Just like the linesman refereeing offside is forced to make his arbitration on the basis of peripheral vision and a sort of imaginative joining up of the dots, so the reader or viewer ascertains the most important truth in the subject matter from not being told something straightforwardly but from being invited to imagine it. But it's the act of imagining that invests it with importance: revelation through intuition is just more powerful.
Last week (can't remember where) I read that in Pride and Prejudice it is nowhere stated that Mr Darcy is dark. But every reader knows he is; in fact it's the most important thing about him really. It makes him an archetype.
Another example: in the Tony Richardson film of Look Back in Anger, in the course of one of his rants Jimmy, as played by Richard Burton, turns to the fireplace, away from the viewer, puts his hands on the mantel-piece and just rolls his shoulders. You don't hear anything and you don't see very much at all but it's enough for you to realise that Jimmy is still a scared little boy and it's this pity that makes you want to forgive him his behaviour. Without this forgiveness he's just a bully and the play doesn't work (as it often doesn't).
John Gray in Straw Dogs wrote quite a lot about this unconscious apprehension of things. We do it an awful lot apparently.

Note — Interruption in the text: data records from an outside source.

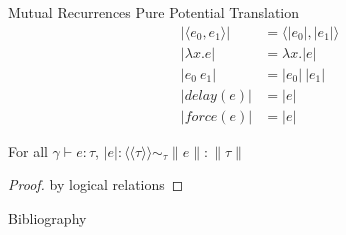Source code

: \documentclass[pdf]{beamer}
\newcommand{\LP}{\langle}
\newcommand{\RP}{\rangle}
\newcommand{\LL}{\langle\!\langle}
\newcommand{\RR}{\rangle\!\rangle}
\begin{document}
\begin{frame}{Mutual Recurrences}
  Pure Potential Translation
    \begin{align*}
      |\LP e_0, e_1 \RP | &= \LP |e_0|, |e_1| \RP                                  \\
      |\lambda x.e | &= \lambda x.|e|                                                              \\
      |e_0\ e_1| &= |e_0|\ |e_1|                                                                   \\
      |delay(e)| &= |e|                                                                            \\
      |force(e)| &= |e|
    \end{align*}
  \begin{theorem}
    For all $\gamma \vdash e : \tau$, $|e| : \LL \tau \RR \sim_\tau \|e\| : \|\tau\|$
  \end{theorem}
  \begin{proof}
    by logical relations
  \end{proof}
\end{frame}


\begin{frame}{Bibliography}
  
  
\end{frame}
\end{document}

UPDATE: Writing this has made me realise why The Kindness of Women by JG Ballard is one of my favourite books. It's perhaps an unlikely word to use of Ballard but it's his emotional reticence that makes the book so lucidly beautiful and affecting.
I've also realised that filling in the gaps isn't an act of imagination: that would be too instrumental. It's more that what we conclude just occurs to us, as an intuition.